Note the use of dynamic_cast: this is the only way to safely perform a cross-cast in absence of a common class. Also, as we'll see, now the cast may also fail at run-time.
Under this scheme, the previous example becomes:

class A : public F< A >, 
          public Target< A >, 
          public Target< B >
  {
  public :
    void f_impl( A& ) ; 
    void f_impl( B& ) ; 
  } ;

class B : public F< B >,
          public Target< A >,
          public Target< B >
  {
  public :
    void f_impl( A& ) ;
    void f_impl( B& ) ; 
  } ;

and using the same call:

A a ;
B b ;
Base& theA = a ;
Base& theB = b ;
theA.f( theB ) ;

F<A>::f(theB) is called. Internally, theB is cast to a reference to Target<A> and *this is cast to a reference to A. Finally theB's f_impl()call is dispatched to B::f_impl(A&), fully resolving both types.
Although there is no longer a circular dependency between base and derived classes, note that the solution does not yet satisfy requirement 2.

Dealing with Inheritance
Consider this case:

class A : public F< A >, 
          public Target< A >, 
          public Target< B >,
          public Target< C >
  {
  public :
    void f_impl( A& ) ;
    void f_impl( B& ) ;
    void f_impl( C& )  ;
  } ;

class B : public F< B >,
          public Target< A >, 
          public Target< B >
  {
  public :
    void f_impl( A& ) ;
    void f_impl( B& ) ;
  } ;

class C : public F< C >,  
          public A
  {
  public :
    void f_impl( A& ) ;
    void f_impl( C& )  ;
  } ;

Here, class A knows about A, B and C. Class B only knows about A and B. Class C is derived from A and it only knows about A and C.
Although B and C don't know about each other, you want B to treat C as a kind of A. You also want C to inherit A's treatment of B.
This is beyond the capabilities of double dispatch, table-driven techniques as proposed by Meyers³, and also the code just presented.

B b ;
C c ;
Base& theC = c ;
Base& theB = b ;
theC.f( theB ) ;

As shown, F<C>::f would try to cast the actual parameter to Target<C>. However, B is not derived from Target<C>, so a bad_cast exception is thrown. Ideally, F<C>::f should be smart enough to try casting to Target<C>, and if that fails, try casting to Target<A> (since C is derived from A). If that also fails, it should propagate the exception, as it does not know how to handle a Base. Doing so requires some more work inside F and a little support from the programmer as well.
If F is supposed to know about the parent class of its parameter, this information must be somewhat provided by the parameter itself. A simple and effective technique is to provide a Parent typedef in each derived class; Moreover, Base can provide a default value (Base itself) so that if you derive your class directly from Base, you don't have any extra work.
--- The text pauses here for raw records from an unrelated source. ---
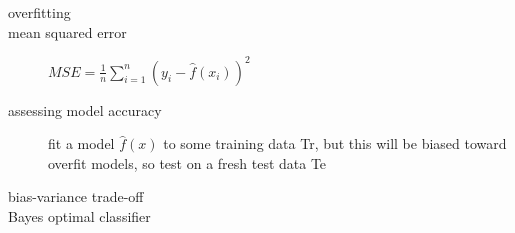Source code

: \documentclass[12pt]{article}
\begin{document}
\begin{description}
    \item[overfitting]

    \item[mean squared error] $MSE = \frac{1}{n}\sum\limits_{i=1}^n (y_i -
    	\hat{f}(x_i))^2$

    \item[assessing model accuracy] fit a model $\hat{f}(x)$ to some training
    	data Tr, but this will be biased toward overfit models, so test on
    	a fresh test data Te

    \item[bias-variance trade-off]
    
    \item[Bayes optimal classifier]
    
\end{description}
\end{document}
If you further derive your class from a derived class, then you have to typedef Parent to be the parent class.
Once you have the parent class information, F<T>::f can be modified to try a conversion of its parameter to Target<T>*, and if that does not work, to walk up in the class hierarchy (see listing 2). The strategy used to walk the hierarchy, namely the use of the Parent typedef, assumes single inheritance. You cannot derive a class D from A and B and expect the strategy to work; however, in most practical cases this does not represent a major concern. You can still derive a class D from (e.g.) A and from another class X not rooted in Base.
If F<T>::f reaches Base while walking the hierarchy, then the second parameter does not handle the first, or any base class of it. In that case, a bad_cast exception is thrown; I haven't provided an informative string for the exception, but this can be easily done. Note that a first-cut implementation of the hierarchy walking inside f could be:

template< class T > class F : virtual public Base
  {
  public :
    void f( Base& b )
      {
      typedef Target< T > TargetT ;
      TargetT* t = 
      dynamic_cast< TargetT* >(&b) ;
      if( t )
        t-> f_impl( static_cast<T&>
                    (*this) ) ;
      else
        {
        typedef T::Parent TParent ;
        if( typeid( TParent ) == 
            typeid( Base ) )
          throw( bad_cast("") );
        else
          {
          typedef F< TParent > FTParent ;
          static_cast<FTParent*>(this)          
          ->F<TParent>::f( b ) ;
          // navigate hierarchy +
          // static bind (f is virtual)
          }
        }
      }
  } ;

This code was indeed allowed by old compilers, but is not legal. Consider the case where T::Parent is Base and the dynamic cast fails. Then the "else" branch is taken, and since TParent is Base, an exception should be thrown. Unfortunately the code won't compile because the last portion (the second "else"), when compiled, would lead to code as:
static_cast< F<Base> *>(this)->F<Base>::f( b ) ;
But this is not related to F<Base> and the static cast fails. To make the code legal, we must prevent the code in the second "else" to be instantiated when TParent is Base. This is easily obtained using an helper class AuxF (handling the general case of navigation) with a specialization AuxF< Base > throwing an exception (see Listing 2 for details).
Note that in listing 2 class C has to define its own Parent. Also, in class C you have to override f(Base&) to overcome the ambiguity introduced by multiple inheritance: a simple forwarding to F<C>::f is all what is needed.
Finally, it is necessary to explicitly specialize F<Base>; it would be instantiated anyway, since (e.g.) F<A> requires the instantiation of F<Base>. But F<Base> would try to static_cast a Base& to F<Base>&, which is not valid. Actually, if F<Base>::f is called, the second parameter is not handling the first, and an exception must be thrown.

Compilers, compilers...
[Note: the comments on compilers reported here were valid for the code published in C++ Report. I haven't updated this part for the new code and modern compilers.]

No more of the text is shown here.